It shouldn't be too much of a surprise that the Internet has evolved into a force strong enough to reflect the greatest hopes and fears of those who use it. After all, it was designed to withstand nuclear war, not just the puny huffs and puffs of politicians and religious fanatics.Denise Caruso
The 'Net is a waste of time, and that's exactly what's right about it.William Gibson
Looking at the proliferation of personal web pages on the net, it looks like very soon everyone on earth will have 15 Megabytes of fame.M.G. Siriam
The Internet is a vast network of computers, connecting people from across the world. Through the Internet, a person in Indiana can communicate freely with a person in India, scientists at different universities can share computing power, and researchers can access libraries worth of information regardless of physical location. The World Wide Web provides a simple, intuitive interface for users to share and access information, and has even become an essential medium for advertising and commerce.

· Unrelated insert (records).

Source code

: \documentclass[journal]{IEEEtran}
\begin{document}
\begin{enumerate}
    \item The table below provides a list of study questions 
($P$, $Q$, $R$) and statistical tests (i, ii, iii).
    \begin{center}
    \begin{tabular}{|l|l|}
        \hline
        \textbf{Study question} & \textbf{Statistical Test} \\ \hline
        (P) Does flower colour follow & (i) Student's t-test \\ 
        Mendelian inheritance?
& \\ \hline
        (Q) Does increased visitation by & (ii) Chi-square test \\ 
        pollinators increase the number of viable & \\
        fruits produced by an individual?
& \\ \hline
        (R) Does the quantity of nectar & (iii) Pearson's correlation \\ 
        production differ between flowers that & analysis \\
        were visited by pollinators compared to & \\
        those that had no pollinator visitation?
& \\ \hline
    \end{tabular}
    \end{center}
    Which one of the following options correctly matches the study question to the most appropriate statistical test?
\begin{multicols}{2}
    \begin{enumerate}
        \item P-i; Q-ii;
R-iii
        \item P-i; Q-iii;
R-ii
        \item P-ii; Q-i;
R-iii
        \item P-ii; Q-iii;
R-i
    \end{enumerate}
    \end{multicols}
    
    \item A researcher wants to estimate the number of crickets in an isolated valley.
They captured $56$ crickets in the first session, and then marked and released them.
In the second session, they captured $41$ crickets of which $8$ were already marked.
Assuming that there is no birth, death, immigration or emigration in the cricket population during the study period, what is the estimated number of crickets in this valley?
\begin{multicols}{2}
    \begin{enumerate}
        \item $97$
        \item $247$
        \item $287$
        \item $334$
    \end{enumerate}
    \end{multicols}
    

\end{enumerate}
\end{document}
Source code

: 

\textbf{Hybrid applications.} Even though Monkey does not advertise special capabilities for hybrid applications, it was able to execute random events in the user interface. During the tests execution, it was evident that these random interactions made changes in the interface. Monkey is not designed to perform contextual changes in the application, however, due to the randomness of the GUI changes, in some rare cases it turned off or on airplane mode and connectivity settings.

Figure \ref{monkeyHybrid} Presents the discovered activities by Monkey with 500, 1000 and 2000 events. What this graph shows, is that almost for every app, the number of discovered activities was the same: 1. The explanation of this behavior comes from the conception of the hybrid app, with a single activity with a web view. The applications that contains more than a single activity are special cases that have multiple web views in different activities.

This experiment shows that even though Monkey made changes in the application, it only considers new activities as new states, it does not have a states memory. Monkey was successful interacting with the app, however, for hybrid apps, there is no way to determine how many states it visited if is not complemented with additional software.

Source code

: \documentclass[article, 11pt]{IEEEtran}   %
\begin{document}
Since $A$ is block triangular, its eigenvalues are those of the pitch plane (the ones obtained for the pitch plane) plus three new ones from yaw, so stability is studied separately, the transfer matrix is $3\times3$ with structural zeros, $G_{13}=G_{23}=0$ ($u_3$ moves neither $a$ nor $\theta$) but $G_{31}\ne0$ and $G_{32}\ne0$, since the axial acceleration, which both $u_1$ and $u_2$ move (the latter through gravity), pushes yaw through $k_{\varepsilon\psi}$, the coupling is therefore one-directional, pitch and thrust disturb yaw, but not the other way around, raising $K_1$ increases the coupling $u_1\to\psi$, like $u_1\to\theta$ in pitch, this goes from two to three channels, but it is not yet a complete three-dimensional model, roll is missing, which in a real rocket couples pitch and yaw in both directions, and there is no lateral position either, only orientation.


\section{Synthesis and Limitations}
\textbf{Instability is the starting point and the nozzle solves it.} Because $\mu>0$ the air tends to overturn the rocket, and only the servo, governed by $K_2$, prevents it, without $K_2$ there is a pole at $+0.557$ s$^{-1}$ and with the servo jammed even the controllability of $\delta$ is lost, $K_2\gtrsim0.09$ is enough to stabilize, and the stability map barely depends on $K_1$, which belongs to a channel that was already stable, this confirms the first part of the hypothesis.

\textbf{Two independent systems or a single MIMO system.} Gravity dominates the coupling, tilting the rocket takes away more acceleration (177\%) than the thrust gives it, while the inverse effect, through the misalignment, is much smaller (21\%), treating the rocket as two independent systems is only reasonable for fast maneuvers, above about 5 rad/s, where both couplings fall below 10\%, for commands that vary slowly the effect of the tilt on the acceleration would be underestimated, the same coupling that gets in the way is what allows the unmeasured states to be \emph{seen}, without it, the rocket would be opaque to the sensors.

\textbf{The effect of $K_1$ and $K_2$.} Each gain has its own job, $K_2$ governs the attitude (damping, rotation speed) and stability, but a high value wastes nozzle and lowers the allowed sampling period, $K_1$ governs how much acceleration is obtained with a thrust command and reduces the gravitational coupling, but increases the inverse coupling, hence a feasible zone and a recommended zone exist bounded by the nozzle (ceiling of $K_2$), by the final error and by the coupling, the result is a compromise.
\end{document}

Chapter 1 provided an overview of the Internet and the Web from a user's perspective. It emphasized the differences between the Internet and the Web, noting that the Internet is hardware (computers, cable, wires, …) while the Web is software (documents, images, sound clips, …) that is stored and accessed over the Internet. This chapter provides more details as to how the Internet and Web developed and how they work.
![]() |
![]() |
The original intent of the ARPANet was to connect military installations and universities that participated in government projects. By 1981, more than 200 computers were connected to the ARPANet, allowing researchers to share information and computer resources. Driven by the popularity of network applications such as electronic mail, newsgroups, and remote computer logins, the number of computers on the Internet exceeded 10,000 by 1987. Looking toward future growth, the National Science Foundation (NSF) funded high-speed transmission lines that would form the backbone of the expanding network. The term "Internet" was coined in recognition of the similarities between the computer network and the interstate highway system. The backbone connections were analogous to interstate highways, providing fast communications between major destinations. Connected to the backbone were transmission lines with slower, more limited capabilities, connecting secondary destinations analogous to state highways. Additional levels would be required before reaching individual computers, similar to the city and neighborhood roads required to reach individual houses. Control of the Internet was transferred to the private sector in the early 1990's. The physical components of the Internet are now managed by commercial firms such as MCI WorldCom, which built the very high-speed Backbone Network System (vBNS) in 1995 to replace existing backbone connections. The workings of the Internet are managed by a non-profit organization, the Internet Society, whose committees rely largely on volunteers to design the technology and protocols that define the Internet.
The table below documents the growth of the Internet over the past two decades, as estimated by the Internet Software Consortium. These numbers indicate exponential growth, with the size of the Internet doubling every 1-2 years. An interesting consequence of exponential growth is that at any point in time, roughly half of the computers on the Internet were added within the last 1-2 years. Of course, exponential growth cannot continue indefinitely. To date, however, technological advances have been able to accommodate increasing demands and no immediate end to growth is foreseen.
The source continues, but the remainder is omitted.